Ballinastack Megalithic Tomb and Children’s Burial Ground

“The earliest evidence of human habitation in the locality is a Megalithic Tomb in the townland of Ballinastack about four miles to the north of Glenamaddy. Situated in a very large, undulating, sloping pasture field, it is a single chambered megalithic tomb with traces of a cairn on the north west side. The tomb faces north north east. It is likely that the material used in the construction of the tomb was obtained from the quarry north east of it.  The capstone consists of a large irregular stone, similar to those visible in the quarry. The side stones have been displaced due to the collapsing of the capstone. There are traces of double walling on the north west side of the tomb. This tomb possibly dates to Neolithic times (4,000 – 2,500 B.C.)”.

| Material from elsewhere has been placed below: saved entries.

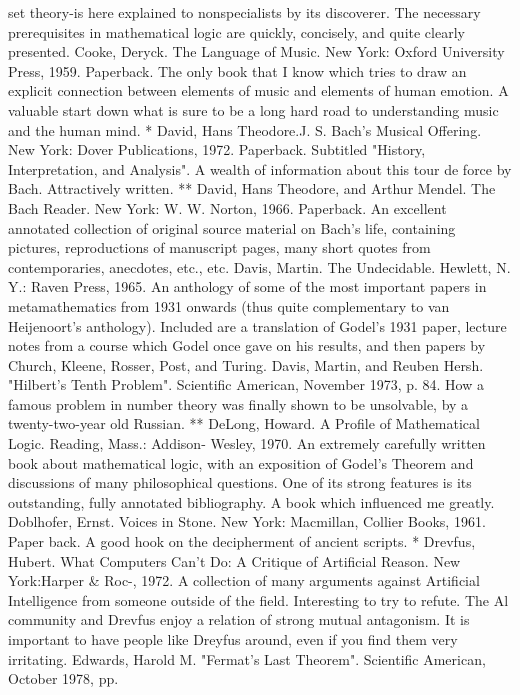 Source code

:   set theory-is here explained to nonspecialists by its discoverer. The necessary
  prerequisites in mathematical logic are quickly, concisely, and quite clearly presented.
Cooke, Deryck. The Language of Music. New York: Oxford University Press, 1959.
  Paperback. The only book that I know which tries to draw an explicit connection
  between elements of music and elements of human emotion. A valuable start down
  what is sure to be a long hard road to understanding music and the human mind.
* David, Hans Theodore.J. S. Bach's Musical Offering. New York: Dover Publications,
  1972. Paperback. Subtitled "History, Interpretation, and Analysis". A wealth of
  information about this tour de force by Bach. Attractively written.
** David, Hans Theodore, and Arthur Mendel. The Bach Reader. New York: W. W.
  Norton, 1966. Paperback. An excellent annotated collection of original source material
  on Bach's life, containing pictures, reproductions of manuscript pages, many short
  quotes from contemporaries, anecdotes, etc., etc.
Davis, Martin. The Undecidable. Hewlett, N. Y.: Raven Press, 1965. An anthology of
  some of the most important papers in metamathematics from 1931 onwards (thus quite
  complementary to van Heijenoort's anthology). Included are a translation of Godel's
  1931 paper, lecture notes from a course which Godel once gave on his results, and then
  papers by Church, Kleene, Rosser, Post, and Turing.
Davis, Martin, and Reuben Hersh. "Hilbert's Tenth Problem". Scientific American,
  November 1973, p. 84. How a famous problem in number theory was finally shown to
  be unsolvable, by a twenty-two-year old Russian.
** DeLong, Howard. A Profile of Mathematical Logic. Reading, Mass.: Addison-
  Wesley, 1970. An extremely carefully written book about mathematical logic, with an
  exposition of Godel's Theorem and discussions of many philosophical questions. One
  of its strong features is its outstanding, fully annotated bibliography. A book which
  influenced me greatly.
Doblhofer, Ernst. Voices in Stone. New York: Macmillan, Collier Books, 1961. Paper
  back. A good hook on the decipherment of ancient scripts.
* Drevfus, Hubert. What Computers Can't Do: A Critique of Artificial Reason. New
  York:Harper \& Roc-, 1972. A collection of many arguments against Artificial
  Intelligence from someone outside of the field. Interesting to try to refute. The Al
  community and Drevfus enjoy a relation of strong mutual antagonism. It is important to
  have people like Dreyfus around, even if you find them very irritating.
Edwards, Harold M. "Fermat's Last Theorem". Scientific American, October 1978, pp.
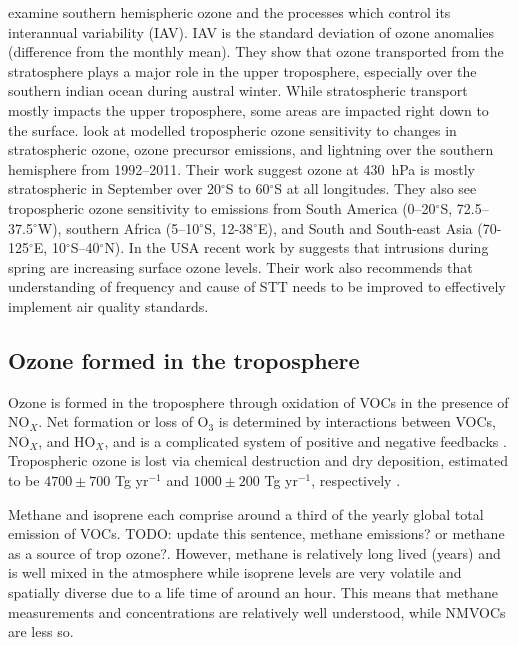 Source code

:     \cite{Liu2017} examine southern hemispheric ozone and the processes which control its interannual variability (IAV).
    IAV is the standard deviation of ozone anomalies (difference from the monthly mean).
    They show that ozone transported from the stratosphere plays a major role in the upper troposphere, especially over the southern indian ocean during austral winter.
    While stratospheric transport mostly impacts the upper troposphere, some areas are impacted right down to the surface.
    \citet{Liu2017} look at modelled tropospheric ozone sensitivity to changes in stratospheric ozone, ozone precursor emissions, and lightning over the southern hemisphere from 1992--2011. 
    Their work suggest ozone at 430~hPa is mostly stratospheric in September over 20$^{\circ}$S to 60$^{\circ}$S at all longitudes.
    They also see tropospheric ozone sensitivity to emissions from South America (0--20$^{\circ}$S, 72.5--37.5$^{\circ}$W), southern Africa (5--10$^{\circ}$S, 12-38$^{\circ}$E), and South and South-east Asia (70-125$^{\circ}$E, 10$^{\circ}$S--40$^{\circ}$N).
    In the USA recent work by \cite{Lin2015} suggests that intrusions during spring are increasing surface ozone levels.
    Their work also recommends that understanding of frequency and cause of STT needs to be improved to effectively implement air quality standards.
    
  \subsection{Ozone formed in the troposphere}
    \label{LR:O3andAQ:BiogenicOzonePrecursors}
    
    Ozone is formed in the troposphere through oxidation of VOCs in the presence of NO$_X$.
    Net formation or loss of O$_3$ is determined by interactions between VOCs, NO$_X$, and HO$_X$, and is a complicated system of positive and negative feedbacks \citep{Atkinson2000}.
    Tropospheric ozone is lost via chemical destruction and dry deposition, estimated to be $4700\pm700$ Tg yr$^{-1}$ and $1000\pm200$ Tg yr$^{-1}$, respectively \citep{Stevenson2006}.
    
    Methane and isoprene each comprise around a third of the yearly global total emission of VOCs. TODO: update this sentence, methane emissions? or methane as a source of trop ozone?.
    However, methane is relatively long lived (years) and is well mixed in the atmosphere while isoprene levels are very volatile and spatially diverse due to a life time of around an hour.
    This means that methane measurements and concentrations are relatively well understood, while NMVOCs are less so.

“Glenamaddy Map and Gossiping Guide”, Glenamaddy Arts & Historical Society 1991

The monument is located on private property about four hundred metres from the nearest public road with access requiring the landowner’s permission. The megalith may have been used as a burial site, for ceremonial purposes, as a territorial marker or a combination of the three. The depression in the ground close to the north east of the Megalith is the likely source of the capstone.  Tradition has it that this distinctive monument marks the burial place of a local chieftain called Diarmaid. In ancient times unexplained phenomena were often linked to the superhuman feats of mythical warriors. A local legend attributes the large stone to the Fianna warrior, Diarmuid, of Diarmuid and Gráinne fame, who was exhibiting his unrivalled ability at stone throwing from Mount Mary which is visible on the horizon to the east.  An alternative folklore account tells how an angry giant flung the megalith from Mount Mary after a vanquished adversary fleeing westward following an altercation. In Christian times the site around it was used as a burial ground for unbaptised children with the last known burial taking place in the early 1960s. In recent years a stock-proof stone wall has been constructed to preserve the integrity of the site.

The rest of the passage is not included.